## Task description
Which lines below hold the word "primary"? Copy all of them.

## Material for this exercise
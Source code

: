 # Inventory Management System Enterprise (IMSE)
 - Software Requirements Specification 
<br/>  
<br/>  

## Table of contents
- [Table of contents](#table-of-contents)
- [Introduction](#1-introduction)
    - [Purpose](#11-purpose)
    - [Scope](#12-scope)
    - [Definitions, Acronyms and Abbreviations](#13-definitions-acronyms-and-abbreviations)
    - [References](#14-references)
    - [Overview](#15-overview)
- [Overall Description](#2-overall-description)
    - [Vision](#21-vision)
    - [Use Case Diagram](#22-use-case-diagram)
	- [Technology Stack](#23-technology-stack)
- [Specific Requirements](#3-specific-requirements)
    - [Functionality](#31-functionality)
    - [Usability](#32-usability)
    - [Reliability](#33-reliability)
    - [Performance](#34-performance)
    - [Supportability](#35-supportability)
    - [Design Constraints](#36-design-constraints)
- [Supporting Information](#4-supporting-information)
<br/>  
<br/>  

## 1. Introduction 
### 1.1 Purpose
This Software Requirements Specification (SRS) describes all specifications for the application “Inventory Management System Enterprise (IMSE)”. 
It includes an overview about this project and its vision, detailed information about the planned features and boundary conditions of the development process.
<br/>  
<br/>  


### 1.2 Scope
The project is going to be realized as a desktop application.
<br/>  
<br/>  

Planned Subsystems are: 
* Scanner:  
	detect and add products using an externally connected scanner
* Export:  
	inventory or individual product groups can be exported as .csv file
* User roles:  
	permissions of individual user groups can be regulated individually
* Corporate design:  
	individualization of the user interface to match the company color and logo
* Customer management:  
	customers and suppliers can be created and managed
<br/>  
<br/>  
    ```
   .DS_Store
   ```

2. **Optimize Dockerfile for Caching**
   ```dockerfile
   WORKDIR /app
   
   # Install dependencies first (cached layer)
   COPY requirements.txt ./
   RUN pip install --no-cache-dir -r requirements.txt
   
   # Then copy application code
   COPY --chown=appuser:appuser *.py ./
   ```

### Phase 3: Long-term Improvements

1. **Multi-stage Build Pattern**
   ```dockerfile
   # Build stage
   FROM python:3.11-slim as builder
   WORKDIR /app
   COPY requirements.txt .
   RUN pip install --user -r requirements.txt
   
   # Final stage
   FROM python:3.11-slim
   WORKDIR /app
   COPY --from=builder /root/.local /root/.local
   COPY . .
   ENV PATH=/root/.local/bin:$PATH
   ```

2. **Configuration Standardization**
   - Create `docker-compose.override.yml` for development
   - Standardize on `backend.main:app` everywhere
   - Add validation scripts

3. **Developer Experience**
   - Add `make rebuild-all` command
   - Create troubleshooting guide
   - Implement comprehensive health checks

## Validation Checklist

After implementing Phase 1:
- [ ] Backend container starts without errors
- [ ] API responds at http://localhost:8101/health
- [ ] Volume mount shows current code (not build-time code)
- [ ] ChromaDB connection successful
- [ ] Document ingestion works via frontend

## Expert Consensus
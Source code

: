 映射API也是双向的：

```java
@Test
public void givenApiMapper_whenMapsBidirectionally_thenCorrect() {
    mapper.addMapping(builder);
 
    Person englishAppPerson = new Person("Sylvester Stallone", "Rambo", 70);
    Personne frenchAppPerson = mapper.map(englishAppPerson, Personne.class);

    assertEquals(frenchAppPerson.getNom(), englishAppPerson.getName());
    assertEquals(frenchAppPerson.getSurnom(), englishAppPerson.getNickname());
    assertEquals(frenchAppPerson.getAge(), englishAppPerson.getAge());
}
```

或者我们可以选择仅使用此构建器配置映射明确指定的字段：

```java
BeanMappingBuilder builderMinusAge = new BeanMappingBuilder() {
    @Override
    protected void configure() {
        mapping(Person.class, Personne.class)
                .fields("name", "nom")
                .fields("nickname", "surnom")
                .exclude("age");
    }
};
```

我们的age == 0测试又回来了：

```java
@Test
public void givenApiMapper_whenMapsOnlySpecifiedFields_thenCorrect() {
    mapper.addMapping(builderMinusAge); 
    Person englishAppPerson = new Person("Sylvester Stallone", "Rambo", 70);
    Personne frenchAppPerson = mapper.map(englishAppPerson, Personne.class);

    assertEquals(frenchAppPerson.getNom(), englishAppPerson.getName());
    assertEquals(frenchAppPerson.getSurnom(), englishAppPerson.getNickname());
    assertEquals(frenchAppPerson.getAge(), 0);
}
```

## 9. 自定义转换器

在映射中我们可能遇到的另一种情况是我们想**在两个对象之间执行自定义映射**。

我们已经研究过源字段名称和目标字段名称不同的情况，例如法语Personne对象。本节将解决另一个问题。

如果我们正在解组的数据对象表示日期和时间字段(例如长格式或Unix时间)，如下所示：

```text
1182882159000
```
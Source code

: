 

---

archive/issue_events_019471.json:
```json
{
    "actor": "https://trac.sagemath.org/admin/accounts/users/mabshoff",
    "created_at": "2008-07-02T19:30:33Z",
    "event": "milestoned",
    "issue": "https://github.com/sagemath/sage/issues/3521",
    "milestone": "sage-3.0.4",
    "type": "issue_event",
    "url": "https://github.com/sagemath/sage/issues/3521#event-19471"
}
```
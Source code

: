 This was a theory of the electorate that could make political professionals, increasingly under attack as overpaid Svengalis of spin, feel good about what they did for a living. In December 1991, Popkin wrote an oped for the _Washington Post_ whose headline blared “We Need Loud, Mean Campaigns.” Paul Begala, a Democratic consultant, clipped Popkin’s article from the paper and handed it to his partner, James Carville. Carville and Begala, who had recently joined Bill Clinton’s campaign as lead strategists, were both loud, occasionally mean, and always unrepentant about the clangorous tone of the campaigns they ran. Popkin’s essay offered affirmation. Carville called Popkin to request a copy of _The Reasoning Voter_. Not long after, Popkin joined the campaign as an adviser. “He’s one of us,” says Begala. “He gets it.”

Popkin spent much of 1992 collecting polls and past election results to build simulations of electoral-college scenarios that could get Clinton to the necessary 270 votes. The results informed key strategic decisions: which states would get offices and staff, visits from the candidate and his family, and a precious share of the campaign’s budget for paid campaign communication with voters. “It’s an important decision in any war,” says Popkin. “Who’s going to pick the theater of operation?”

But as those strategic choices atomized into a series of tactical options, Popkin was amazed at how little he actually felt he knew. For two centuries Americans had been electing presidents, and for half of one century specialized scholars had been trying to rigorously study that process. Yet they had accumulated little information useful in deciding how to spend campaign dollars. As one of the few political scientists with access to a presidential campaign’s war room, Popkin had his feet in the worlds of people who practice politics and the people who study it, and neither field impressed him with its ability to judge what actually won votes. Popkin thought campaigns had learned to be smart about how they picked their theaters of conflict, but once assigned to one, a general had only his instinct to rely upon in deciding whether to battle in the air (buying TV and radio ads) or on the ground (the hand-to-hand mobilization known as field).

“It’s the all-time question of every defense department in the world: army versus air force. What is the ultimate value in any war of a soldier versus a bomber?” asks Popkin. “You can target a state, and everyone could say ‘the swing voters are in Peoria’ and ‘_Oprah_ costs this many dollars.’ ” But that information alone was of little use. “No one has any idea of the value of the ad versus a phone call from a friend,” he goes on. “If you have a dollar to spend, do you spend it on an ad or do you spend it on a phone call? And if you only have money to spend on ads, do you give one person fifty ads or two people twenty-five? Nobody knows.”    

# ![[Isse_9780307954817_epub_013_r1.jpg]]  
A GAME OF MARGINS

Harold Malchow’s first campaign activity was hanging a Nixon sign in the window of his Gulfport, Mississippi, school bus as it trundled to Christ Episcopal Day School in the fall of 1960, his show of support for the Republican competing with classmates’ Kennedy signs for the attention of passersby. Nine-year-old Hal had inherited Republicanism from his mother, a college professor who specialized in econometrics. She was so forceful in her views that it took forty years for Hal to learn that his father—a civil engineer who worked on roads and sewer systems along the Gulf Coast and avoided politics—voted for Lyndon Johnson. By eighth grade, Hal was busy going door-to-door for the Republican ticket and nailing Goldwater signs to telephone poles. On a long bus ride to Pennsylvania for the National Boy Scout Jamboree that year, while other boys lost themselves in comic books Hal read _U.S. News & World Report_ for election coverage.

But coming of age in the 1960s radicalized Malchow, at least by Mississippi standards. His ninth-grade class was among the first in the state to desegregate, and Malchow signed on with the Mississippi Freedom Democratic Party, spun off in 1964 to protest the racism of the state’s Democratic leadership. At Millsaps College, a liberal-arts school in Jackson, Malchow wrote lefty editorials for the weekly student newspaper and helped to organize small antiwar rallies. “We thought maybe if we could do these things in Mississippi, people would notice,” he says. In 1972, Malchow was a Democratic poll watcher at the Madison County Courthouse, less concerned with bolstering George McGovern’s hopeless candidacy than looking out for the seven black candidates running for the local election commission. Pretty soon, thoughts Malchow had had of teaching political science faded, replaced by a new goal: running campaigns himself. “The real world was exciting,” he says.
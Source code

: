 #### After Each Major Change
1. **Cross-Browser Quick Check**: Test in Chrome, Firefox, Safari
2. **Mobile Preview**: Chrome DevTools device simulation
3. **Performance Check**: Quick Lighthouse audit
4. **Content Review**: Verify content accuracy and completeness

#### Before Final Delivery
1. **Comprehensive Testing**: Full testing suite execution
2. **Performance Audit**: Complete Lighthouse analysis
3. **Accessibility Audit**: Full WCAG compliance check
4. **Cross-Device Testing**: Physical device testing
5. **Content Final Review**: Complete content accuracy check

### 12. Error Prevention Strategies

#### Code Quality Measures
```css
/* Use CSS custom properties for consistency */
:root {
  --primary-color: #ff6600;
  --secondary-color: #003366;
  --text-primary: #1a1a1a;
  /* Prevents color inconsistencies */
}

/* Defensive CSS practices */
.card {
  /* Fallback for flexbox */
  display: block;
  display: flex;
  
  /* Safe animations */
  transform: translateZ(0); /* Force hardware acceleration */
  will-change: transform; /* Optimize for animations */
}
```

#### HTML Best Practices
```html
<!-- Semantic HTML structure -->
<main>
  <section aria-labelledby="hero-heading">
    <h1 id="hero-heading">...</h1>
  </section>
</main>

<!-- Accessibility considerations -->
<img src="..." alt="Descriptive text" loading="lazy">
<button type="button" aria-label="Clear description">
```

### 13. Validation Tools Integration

## Answer section
  --primary-color: #ff6600;
  --text-primary: #1a1a1a;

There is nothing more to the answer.